Yanko che viene dai Carpazi è l'unico sopravvissuto ed è pronto a tutto per farsi accettare, ma la sua umanità è vista solo dagli occhi di una bambina che lui ha salvato in quel paese in cui tutti lo rifiutano.
Anche Amy, l'ingenua, la diversa che il paese tollera e che lo sposerà contro il parere di tutti e lo renderà padre, alla fine lo condannerà.
Come non pensare all'oggi dunque, all'oggi dei barconi e dei migranti, dei porti chiusi e delle reti di filo spinato.
Ma in questa scrittura scenica, costruita sul filo sottile di una prospettiva alternativa, non c'è solo questo, c'è anche e soprattutto il grido della nostra stessa umanità affinché possa essere alla fine salvata, al di là di contingenze e circostanze storiche, salvata dall'annichilimento che un potere perverso usa per riprodursi.

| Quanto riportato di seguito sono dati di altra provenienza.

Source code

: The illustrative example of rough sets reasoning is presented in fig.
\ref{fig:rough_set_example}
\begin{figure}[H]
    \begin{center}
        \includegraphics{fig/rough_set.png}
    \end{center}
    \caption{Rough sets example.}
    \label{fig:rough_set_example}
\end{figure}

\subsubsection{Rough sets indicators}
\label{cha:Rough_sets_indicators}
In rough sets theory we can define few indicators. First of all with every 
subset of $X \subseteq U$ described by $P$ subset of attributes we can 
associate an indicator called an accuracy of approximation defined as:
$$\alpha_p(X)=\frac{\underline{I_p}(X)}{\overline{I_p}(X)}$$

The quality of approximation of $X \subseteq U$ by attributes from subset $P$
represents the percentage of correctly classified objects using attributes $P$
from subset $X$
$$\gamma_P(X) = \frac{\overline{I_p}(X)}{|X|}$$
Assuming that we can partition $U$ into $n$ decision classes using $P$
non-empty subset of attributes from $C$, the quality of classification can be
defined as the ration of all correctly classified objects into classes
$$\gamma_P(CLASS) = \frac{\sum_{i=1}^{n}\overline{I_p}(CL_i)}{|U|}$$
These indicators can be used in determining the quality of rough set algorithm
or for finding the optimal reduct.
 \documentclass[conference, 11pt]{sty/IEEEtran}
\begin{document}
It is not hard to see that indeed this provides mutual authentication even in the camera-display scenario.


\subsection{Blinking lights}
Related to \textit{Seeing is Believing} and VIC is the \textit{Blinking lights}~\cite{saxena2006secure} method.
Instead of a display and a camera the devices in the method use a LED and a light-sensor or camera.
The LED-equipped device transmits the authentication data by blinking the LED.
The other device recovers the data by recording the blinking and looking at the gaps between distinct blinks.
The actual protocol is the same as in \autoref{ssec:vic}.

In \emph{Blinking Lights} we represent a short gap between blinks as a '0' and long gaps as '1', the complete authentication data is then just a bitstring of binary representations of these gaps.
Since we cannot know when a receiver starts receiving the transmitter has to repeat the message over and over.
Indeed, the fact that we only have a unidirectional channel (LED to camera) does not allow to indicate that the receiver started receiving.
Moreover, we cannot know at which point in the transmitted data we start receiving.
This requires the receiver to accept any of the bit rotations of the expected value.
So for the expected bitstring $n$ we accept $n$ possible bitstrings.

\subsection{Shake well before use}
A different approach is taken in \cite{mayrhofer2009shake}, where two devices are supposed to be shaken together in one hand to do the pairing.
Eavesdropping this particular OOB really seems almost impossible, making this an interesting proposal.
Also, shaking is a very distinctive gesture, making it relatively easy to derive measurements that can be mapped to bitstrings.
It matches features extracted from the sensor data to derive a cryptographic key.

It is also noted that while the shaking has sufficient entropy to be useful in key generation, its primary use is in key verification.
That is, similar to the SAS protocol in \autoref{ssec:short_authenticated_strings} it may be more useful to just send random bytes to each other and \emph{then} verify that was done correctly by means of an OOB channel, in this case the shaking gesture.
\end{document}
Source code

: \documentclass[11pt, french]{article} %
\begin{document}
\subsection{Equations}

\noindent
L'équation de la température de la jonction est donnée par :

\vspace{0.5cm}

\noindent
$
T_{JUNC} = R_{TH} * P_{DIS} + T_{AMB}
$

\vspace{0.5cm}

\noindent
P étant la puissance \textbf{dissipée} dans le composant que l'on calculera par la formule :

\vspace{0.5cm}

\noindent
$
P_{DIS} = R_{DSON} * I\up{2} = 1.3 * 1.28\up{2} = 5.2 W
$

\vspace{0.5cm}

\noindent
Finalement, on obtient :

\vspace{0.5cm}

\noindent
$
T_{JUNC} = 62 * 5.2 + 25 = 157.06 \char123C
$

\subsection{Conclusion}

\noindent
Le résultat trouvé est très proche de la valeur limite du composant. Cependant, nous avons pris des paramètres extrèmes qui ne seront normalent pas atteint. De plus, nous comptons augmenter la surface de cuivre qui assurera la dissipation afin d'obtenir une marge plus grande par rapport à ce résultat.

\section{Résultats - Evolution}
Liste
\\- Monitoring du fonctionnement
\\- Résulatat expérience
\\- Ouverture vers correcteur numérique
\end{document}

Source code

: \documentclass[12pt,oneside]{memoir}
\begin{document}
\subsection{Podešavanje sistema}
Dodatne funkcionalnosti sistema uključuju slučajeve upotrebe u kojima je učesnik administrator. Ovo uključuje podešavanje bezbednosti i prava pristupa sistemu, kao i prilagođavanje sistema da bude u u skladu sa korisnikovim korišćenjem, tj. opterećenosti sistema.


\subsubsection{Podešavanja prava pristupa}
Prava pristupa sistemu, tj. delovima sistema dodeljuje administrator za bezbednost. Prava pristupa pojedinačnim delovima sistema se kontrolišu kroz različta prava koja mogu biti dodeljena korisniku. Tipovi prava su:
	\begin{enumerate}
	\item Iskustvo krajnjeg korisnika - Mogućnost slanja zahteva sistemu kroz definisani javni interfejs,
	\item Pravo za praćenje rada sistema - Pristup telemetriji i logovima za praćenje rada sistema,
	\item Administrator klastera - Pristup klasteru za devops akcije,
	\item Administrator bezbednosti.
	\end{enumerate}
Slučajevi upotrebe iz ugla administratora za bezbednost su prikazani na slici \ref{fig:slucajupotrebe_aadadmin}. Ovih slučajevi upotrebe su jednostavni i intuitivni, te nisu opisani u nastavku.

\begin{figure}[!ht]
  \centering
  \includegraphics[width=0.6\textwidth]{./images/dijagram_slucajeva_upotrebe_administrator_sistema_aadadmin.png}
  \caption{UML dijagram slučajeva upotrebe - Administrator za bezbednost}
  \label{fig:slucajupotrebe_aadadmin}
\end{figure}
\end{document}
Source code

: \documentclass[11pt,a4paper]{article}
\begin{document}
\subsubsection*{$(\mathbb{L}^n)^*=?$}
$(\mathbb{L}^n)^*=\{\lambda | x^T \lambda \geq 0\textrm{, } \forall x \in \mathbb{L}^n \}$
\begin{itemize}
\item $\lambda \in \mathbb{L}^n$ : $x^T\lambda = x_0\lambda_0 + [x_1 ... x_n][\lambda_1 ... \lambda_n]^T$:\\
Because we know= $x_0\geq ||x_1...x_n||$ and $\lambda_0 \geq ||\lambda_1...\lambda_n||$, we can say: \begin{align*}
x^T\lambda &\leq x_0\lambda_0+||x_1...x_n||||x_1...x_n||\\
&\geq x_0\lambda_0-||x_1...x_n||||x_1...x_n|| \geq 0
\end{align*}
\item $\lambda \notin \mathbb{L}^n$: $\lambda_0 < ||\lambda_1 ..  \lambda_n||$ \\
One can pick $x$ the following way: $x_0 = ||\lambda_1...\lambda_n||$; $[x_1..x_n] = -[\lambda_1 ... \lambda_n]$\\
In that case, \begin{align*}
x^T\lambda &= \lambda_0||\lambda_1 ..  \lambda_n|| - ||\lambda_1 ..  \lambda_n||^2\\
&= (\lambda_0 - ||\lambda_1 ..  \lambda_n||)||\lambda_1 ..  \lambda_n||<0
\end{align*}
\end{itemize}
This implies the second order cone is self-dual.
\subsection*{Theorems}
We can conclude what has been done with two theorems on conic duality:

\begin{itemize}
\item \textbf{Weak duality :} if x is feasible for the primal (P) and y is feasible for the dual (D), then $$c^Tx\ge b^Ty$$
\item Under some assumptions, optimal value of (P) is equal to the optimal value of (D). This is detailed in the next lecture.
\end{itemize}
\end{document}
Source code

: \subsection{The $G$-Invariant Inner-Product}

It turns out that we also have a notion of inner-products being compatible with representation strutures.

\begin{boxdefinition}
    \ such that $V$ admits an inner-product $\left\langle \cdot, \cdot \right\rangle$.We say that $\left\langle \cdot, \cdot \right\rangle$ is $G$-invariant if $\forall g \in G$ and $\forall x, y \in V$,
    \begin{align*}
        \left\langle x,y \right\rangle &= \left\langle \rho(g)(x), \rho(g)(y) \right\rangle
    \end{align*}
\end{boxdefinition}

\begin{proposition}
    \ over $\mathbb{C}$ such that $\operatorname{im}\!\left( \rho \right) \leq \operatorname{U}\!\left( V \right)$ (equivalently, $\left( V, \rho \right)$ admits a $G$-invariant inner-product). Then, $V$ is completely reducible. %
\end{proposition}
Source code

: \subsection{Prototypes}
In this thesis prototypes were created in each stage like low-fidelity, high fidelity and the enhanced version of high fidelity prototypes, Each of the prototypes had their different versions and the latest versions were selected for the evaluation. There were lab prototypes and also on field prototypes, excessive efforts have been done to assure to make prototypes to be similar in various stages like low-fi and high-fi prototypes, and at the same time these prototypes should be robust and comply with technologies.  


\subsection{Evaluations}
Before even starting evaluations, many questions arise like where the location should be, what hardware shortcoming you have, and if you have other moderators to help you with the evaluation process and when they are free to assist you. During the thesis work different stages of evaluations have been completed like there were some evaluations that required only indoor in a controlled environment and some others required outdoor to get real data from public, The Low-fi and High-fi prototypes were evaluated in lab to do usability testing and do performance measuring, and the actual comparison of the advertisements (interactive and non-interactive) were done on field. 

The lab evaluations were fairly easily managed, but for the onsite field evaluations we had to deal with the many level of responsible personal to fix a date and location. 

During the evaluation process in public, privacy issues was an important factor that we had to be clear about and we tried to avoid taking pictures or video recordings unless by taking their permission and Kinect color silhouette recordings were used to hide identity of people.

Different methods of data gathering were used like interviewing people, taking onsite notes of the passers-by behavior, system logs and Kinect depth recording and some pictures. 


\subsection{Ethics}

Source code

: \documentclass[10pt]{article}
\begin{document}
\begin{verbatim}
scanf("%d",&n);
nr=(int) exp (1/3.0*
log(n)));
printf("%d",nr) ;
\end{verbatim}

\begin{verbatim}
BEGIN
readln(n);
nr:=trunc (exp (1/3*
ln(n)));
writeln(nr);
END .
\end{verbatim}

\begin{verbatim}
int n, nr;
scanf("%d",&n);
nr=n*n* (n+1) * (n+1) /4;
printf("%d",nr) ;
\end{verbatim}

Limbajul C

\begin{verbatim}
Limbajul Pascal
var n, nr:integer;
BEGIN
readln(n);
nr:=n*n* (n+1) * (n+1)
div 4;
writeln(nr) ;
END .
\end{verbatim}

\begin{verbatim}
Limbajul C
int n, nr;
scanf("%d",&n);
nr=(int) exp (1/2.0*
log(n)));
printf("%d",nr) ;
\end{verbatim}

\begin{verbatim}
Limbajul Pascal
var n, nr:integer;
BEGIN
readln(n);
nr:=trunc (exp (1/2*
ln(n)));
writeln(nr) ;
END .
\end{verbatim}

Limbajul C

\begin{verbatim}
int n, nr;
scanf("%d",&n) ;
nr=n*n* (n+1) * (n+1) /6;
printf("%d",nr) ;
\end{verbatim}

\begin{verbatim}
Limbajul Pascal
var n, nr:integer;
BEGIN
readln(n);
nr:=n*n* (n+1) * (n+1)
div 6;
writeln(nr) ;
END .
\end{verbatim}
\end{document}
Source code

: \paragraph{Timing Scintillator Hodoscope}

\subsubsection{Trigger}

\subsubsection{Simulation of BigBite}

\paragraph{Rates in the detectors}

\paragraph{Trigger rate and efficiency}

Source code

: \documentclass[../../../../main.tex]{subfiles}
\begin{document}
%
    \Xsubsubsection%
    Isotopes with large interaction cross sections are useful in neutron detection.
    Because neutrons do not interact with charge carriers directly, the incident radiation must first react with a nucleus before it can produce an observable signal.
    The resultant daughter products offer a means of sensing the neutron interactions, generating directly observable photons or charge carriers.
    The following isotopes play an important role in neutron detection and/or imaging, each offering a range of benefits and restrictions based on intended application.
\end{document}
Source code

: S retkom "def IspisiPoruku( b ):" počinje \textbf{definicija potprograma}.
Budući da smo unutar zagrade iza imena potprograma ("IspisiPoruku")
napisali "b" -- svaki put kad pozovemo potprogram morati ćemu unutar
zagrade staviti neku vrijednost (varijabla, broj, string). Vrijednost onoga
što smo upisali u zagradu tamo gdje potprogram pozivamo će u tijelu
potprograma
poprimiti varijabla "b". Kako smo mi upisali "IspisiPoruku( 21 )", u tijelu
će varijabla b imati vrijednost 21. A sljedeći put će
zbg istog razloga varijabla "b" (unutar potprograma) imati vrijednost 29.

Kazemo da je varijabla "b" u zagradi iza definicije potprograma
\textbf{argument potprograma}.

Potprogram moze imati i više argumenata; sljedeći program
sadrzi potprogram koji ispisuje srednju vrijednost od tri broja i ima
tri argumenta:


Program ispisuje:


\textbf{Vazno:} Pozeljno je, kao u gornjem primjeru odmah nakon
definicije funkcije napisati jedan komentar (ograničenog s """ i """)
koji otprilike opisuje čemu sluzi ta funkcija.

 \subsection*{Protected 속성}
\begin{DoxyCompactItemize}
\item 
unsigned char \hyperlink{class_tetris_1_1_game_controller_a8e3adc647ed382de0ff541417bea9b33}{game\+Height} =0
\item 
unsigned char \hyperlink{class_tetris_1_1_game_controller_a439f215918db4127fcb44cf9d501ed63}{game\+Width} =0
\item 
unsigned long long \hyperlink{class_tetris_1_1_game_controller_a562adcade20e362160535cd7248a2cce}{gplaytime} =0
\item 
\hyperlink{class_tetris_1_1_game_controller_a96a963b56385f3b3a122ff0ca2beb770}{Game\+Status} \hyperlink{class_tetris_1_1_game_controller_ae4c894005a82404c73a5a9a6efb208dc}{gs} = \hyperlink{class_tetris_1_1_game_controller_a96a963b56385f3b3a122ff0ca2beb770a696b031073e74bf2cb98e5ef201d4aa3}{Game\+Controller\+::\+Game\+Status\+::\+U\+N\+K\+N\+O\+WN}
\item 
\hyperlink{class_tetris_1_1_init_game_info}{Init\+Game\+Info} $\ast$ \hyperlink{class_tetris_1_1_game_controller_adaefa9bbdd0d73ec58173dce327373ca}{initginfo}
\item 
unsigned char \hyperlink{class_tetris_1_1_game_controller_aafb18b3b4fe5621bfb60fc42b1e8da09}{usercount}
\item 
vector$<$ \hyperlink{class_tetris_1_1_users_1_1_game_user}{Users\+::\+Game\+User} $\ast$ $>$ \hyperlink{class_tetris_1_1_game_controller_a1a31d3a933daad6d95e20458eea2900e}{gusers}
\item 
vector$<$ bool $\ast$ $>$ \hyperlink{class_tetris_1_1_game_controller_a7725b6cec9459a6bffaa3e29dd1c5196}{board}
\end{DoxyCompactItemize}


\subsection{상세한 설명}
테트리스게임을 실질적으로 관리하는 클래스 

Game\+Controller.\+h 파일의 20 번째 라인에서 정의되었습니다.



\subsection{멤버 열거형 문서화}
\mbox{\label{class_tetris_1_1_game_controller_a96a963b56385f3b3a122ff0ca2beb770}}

Infatti poiché ciascuno di noi ha una essenza irriducibile ed una esistenza unica ma inscindibile dall'altro, come il bene e il male che portiamo dentro di noi, rifiutare la diversità dello straniero è un po' come annichilire l'umanità di ciascuno e negar la nostra singola ed originale diversità.
In scena il racconto è Daniela Morozzi, brava a cogliere le sfumature della molteplicità e ricca ancora della forza di quella che una volta si sarebbe chiamata militanza.
Musiche Stefano “Cocco” Cantini, scene, costumi e luci Beatrice Ficalbi. Regia di Matteo Marsan.
In piazzetta San Matteo, il 13 luglio nell'ambito del festival “In una notte d'estate” di Lunaria Teatro a Genova.
Bello e a lungo applaudito.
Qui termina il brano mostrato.